» **Required action**
Give back an exact copy of the lines in the records below, from the line that has "Project for course" through the line that has "Error Handling and", and nothing besides.

» **Extracted records**
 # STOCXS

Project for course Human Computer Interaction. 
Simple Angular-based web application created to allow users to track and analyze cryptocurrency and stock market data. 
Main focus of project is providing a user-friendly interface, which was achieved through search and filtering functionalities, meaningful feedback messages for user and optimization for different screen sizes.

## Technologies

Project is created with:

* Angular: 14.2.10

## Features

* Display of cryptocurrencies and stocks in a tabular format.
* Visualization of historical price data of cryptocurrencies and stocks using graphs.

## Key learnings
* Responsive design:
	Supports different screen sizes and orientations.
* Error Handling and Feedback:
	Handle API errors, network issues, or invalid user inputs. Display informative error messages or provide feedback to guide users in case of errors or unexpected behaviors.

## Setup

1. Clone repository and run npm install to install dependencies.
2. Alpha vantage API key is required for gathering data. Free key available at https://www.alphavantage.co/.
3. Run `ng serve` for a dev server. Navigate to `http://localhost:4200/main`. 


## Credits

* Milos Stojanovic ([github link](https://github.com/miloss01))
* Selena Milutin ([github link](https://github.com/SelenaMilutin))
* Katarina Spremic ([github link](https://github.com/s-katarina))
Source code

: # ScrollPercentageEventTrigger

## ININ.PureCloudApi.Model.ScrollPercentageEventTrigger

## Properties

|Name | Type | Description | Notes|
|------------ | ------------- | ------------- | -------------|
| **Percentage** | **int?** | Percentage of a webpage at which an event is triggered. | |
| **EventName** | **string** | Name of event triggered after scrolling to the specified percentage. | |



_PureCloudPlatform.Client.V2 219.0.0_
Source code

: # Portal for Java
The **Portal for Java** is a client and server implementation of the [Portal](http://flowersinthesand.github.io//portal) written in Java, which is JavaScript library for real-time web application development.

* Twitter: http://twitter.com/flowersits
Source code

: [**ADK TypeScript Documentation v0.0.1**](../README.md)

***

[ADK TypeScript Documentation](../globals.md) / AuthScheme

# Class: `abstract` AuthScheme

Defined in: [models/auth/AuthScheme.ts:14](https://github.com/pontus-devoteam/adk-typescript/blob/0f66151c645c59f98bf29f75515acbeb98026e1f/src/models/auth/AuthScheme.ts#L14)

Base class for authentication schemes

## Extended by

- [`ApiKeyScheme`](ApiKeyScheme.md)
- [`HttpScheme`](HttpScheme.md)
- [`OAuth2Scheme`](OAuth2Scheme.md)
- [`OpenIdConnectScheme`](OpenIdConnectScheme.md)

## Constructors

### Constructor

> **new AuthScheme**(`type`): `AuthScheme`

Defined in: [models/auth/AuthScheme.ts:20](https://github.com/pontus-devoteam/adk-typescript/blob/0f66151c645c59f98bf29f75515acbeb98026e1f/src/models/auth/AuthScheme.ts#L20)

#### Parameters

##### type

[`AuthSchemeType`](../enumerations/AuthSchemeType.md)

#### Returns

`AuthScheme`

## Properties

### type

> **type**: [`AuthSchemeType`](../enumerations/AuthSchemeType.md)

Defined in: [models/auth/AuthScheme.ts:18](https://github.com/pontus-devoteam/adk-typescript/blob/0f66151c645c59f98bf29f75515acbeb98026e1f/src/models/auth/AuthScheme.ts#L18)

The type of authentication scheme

» **Answer section**
Project for course Human Computer Interaction. 
Simple Angular-based web application created to allow users to track and analyze cryptocurrency and stock market data. 
Main focus of project is providing a user-friendly interface, which was achieved through search and filtering functionalities, meaningful feedback messages for user and optimization for different screen sizes.

## Technologies

Project is created with:

* Angular: 14.2.10

## Features

* Display of cryptocurrencies and stocks in a tabular format.
* Visualization of historical price data of cryptocurrencies and stocks using graphs.

## Key learnings
* Responsive design:
	Supports different screen sizes and orientations.
* Error Handling and Feedback:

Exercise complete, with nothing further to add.